We’re trying to do the same for integrated reporting, and it’s going to take a number of years. People say, though, we haven’t got 20 years to achieve it, and we feel that pressure. But what’s crucial to us in this is that we don’t pick winners and losers. Each of the reporting frameworks, financial and nonfinancial, has an audience, has a focus, has a history, has tradition, has a mission. Those have to be respected.
The strength of the position that the IIRC takes is that we don’t want to build an empire. We don’t want to be a standards setter. We’re providing globally the framework, the technical advice behind it, the thought leadership, and the space by which these changes are taking place. But when this becomes mainstream corporate reporting, we want to do ourselves out of business.
We decided three years ago that part of our mission would be to take the existing major frameworks and drive a process of convergence or alignment between them.
It’s not just about the future of reporting—it’s about the future of a successful accountancy profession in the world, and that therefore is of interest to younger members.
CPAJ: How would you describe the current state of integrated reporting in the United States?
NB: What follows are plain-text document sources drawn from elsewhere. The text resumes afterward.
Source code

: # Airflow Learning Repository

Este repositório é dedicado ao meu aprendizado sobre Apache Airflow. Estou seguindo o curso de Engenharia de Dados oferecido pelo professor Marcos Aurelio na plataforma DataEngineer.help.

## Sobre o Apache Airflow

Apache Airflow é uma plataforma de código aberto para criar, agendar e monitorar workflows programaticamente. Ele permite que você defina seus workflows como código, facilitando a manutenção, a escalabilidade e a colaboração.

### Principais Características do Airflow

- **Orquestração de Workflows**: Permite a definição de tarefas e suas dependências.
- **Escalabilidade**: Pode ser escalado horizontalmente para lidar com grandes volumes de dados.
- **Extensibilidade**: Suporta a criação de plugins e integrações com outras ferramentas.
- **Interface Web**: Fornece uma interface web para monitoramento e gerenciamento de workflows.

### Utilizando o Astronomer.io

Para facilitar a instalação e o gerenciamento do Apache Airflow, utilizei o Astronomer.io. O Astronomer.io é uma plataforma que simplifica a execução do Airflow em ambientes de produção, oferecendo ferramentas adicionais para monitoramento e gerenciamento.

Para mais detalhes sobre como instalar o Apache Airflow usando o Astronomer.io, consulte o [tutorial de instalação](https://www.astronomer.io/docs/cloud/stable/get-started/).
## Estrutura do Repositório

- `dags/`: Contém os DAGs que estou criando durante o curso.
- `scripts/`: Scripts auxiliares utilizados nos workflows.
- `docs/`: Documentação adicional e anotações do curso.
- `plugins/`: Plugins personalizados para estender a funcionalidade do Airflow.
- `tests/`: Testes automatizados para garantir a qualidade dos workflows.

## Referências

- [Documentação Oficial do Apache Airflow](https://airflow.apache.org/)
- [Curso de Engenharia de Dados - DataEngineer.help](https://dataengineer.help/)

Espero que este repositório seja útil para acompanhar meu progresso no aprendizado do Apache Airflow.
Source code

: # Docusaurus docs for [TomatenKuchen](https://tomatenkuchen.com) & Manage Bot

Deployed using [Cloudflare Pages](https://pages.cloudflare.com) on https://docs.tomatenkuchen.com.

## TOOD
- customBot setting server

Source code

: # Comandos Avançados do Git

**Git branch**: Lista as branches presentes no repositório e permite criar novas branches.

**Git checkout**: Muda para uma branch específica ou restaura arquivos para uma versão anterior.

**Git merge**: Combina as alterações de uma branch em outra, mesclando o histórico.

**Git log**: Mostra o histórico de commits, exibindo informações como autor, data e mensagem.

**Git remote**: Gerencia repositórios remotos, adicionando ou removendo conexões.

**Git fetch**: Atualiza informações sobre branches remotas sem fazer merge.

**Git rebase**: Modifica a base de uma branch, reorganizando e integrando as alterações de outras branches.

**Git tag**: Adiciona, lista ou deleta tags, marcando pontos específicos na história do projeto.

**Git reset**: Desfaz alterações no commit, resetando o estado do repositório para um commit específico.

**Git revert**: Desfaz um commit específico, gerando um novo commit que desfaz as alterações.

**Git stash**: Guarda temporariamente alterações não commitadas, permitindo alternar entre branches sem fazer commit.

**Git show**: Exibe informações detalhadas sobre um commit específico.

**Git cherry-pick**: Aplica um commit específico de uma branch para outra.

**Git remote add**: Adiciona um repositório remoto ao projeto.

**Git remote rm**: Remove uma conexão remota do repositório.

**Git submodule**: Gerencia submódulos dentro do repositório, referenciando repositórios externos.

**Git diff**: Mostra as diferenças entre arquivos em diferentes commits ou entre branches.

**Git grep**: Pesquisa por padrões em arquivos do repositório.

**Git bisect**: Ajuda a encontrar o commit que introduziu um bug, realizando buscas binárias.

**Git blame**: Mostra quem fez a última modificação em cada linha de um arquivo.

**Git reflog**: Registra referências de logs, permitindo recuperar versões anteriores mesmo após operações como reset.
Howitt: We’re in an exciting moment here in the United States, moving from the breakthrough phase to the momentum phase. We’ve had a number of big-name reporters in integrated reporting, including PepsiCo, General Electric, and Southwest Airlines. That sends a signal to the market that this can and will take reach within the United States.
What we’ve done in the last year, 2018, is to establish a practitioner network. We call it the Integrated Reporting U.S. Community. We’re getting together the practitioners of integrated reporting. They’re learning from each other and from external sources, and it’s great to see that.
We have huge support from the accountancy profession here in the United States. The AICPA and the IMA [Institute of Management Accountants] are key backers of the move toward integrated reporting.
We’ve seen training taking place from Boston College and others, which has been exciting. We’re working with some of the big Silicon Valley companies, planning not just for them as companies to be integrated reporters, but also for them to help us shape how integrated reporting can be successful with the new generations of technology.
Here in the United States, our partners, the Conference Board, decided earlier in the year to set up a research project backed by a number of very big corporations. That’s great to see. I will also say that we have a strategic partnership with the CFA Institute. Sandy Peters, who leads for them on those issues, is another key global leader for integrated reporting.
Do we need to grow much further and faster? Yes. I’d be the first to accept that. This is now not about establishing what integrated reporting is, why it’s successful in creating long-term value creation. We’ve now seen that’s been established in so many different companies based within the United States and worldwide.
Now, the question is, will more companies do it more quickly? That’s very much my message today.